The creation of OMNIA will allow Horizon to roll out new health plans with reduced out-of-pocket costs when open enrollment opens in most workplaces in New Jersey next month. The plans will also offer reduced premiums, which could give OMNIA a competitive edge in wooing customers and gaining market share.

Although “accountable care organization” (ACO) is not part of the OMNIA name, the entity appears to be based on the principles called for in the Affordable Care Act. Providers who organize as ACOs are paid by insurers or Medicare based on their ability to meet or exceed preset quality standards and achieve financial goals. They focus on ensuring that patients with chronic conditions like diabetes follow instructions with medication and get to specialists’ appointments for things like eye exams and foot care.

ACOs also have incentives to keep patients out of the hospital and from using the emergency room for routine care, and many have created arrangements for patients to get care after business hours or in non-traditional settings, such as an urgent care clinic or through telehealth.

While the latest report from CMS showed that the most experienced ACOs were seeing the best results for financial and quality performance, there has been criticism that urban teaching hospitals are at an unfair advantage. There is great debate whether it makes sense to punish urban hospitals by withholding reimbursements if their poor diabetes patients cannot meet glycated hemoglobin targets, for example.

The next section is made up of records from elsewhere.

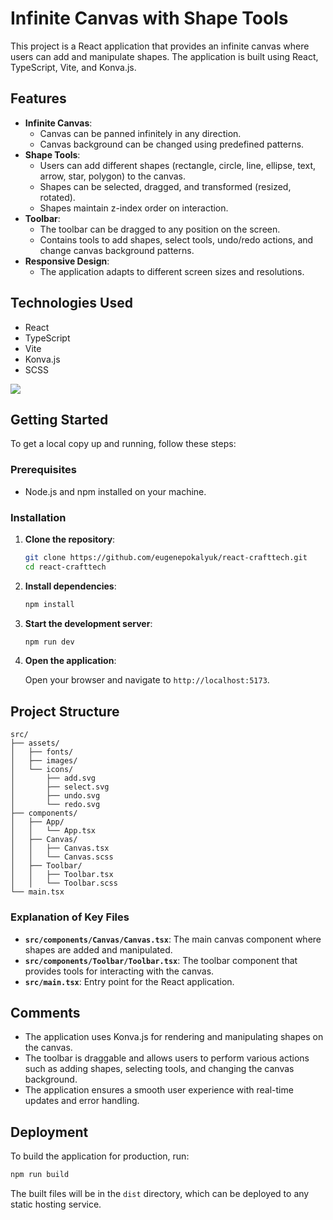 
# Infinite Canvas with Shape Tools

This project is a React application that provides an infinite canvas where users can add and manipulate shapes. The application is built using React, TypeScript, Vite, and Konva.js.

## Features

- **Infinite Canvas**:
  - Canvas can be panned infinitely in any direction.
  - Canvas background can be changed using predefined patterns.
- **Shape Tools**:
  - Users can add different shapes (rectangle, circle, line, ellipse, text, arrow, star, polygon) to the canvas.
  - Shapes can be selected, dragged, and transformed (resized, rotated).
  - Shapes maintain z-index order on interaction.
- **Toolbar**:
  - The toolbar can be dragged to any position on the screen.
  - Contains tools to add shapes, select tools, undo/redo actions, and change canvas background patterns.
- **Responsive Design**:
  - The application adapts to different screen sizes and resolutions.

## Technologies Used

- React
- TypeScript
- Vite
- Konva.js
- SCSS

<img src="https://skillicons.dev/icons?i=react,ts,vite,sass" />

## Getting Started

To get a local copy up and running, follow these steps:

### Prerequisites

- Node.js and npm installed on your machine.

### Installation

1. **Clone the repository**:

   ```bash
   git clone https://github.com/eugenepokalyuk/react-crafttech.git
   cd react-crafttech
   ```

2. **Install dependencies**:

   ```bash
   npm install
   ```

3. **Start the development server**:

   ```bash
   npm run dev
   ```

4. **Open the application**:

   Open your browser and navigate to `http://localhost:5173`.

## Project Structure

```
src/
├── assets/
│   ├── fonts/
│   ├── images/
│   └── icons/
│       ├── add.svg
│       ├── select.svg
│       ├── undo.svg
│       └── redo.svg
├── components/
│   ├── App/
│   │   └── App.tsx
│   ├── Canvas/
│   │   ├── Canvas.tsx
│   │   └── Canvas.scss
│   ├── Toolbar/
│   │   ├── Toolbar.tsx
│   │   └── Toolbar.scss
└── main.tsx
```

### Explanation of Key Files

- **`src/components/Canvas/Canvas.tsx`**: The main canvas component where shapes are added and manipulated.
- **`src/components/Toolbar/Toolbar.tsx`**: The toolbar component that provides tools for interacting with the canvas.
- **`src/main.tsx`**: Entry point for the React application.

## Comments

- The application uses Konva.js for rendering and manipulating shapes on the canvas.
- The toolbar is draggable and allows users to perform various actions such as adding shapes, selecting tools, and changing the canvas background.
- The application ensures a smooth user experience with real-time updates and error handling.

## Deployment

To build the application for production, run:

```bash
npm run build
```

The built files will be in the `dist` directory, which can be deployed to any static hosting service.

The hospitals in Horizon’s new alliance are mostly suburban hospitals in some of the state’s wealthiest areas, but the list includes Robert Wood Johnson University Medical Center in New Brunswick. NJ Spotlight, a leading news outlet that covers healthcare in the state, noted that the lineup leaves out Cooper University Health Care in Camden, which is home to the state’s newer medical school. The news outlet said it was not yet clear how being excluded will affect a hospital’s revenue, since it may simply mean that patients can still gain access to their hospital of choice, but through a different price tier.

Horizon officials told NJ Spotlight that it expects the new arrangement to offer several advantages to both providers and to consumers:

· Partners in the arrangement will meet regularly to discuss ways to improve care and hold down costs.

· Providers will have more autonomy in choosing treatments.

· The arrangement will promote greater sharing of claims information.

· Patients could save thousands of dollars on deductibles, which many must pay before insurance coverage pays for care.

It remains to be seen how providers and consumer groups will react to the plan. New Jersey has been slow relative to other states to limit access to providers and has a comparatively poor return on the quality it gets for its healthcare dollar. Horizon may be criticized for creating “narrow networks” or for making low-cost options available to consumers in comparatively wealthier areas.

But the approach drew some positive reviews. “It is a very big deal,” said Joel Cantor, director of the Rutgers Center for State Health Policy and a leading voice on healthcare policy in New Jersey. “I think it’s an impressive plan. It’s a sharp change in direction from where NJ healthcare had been.”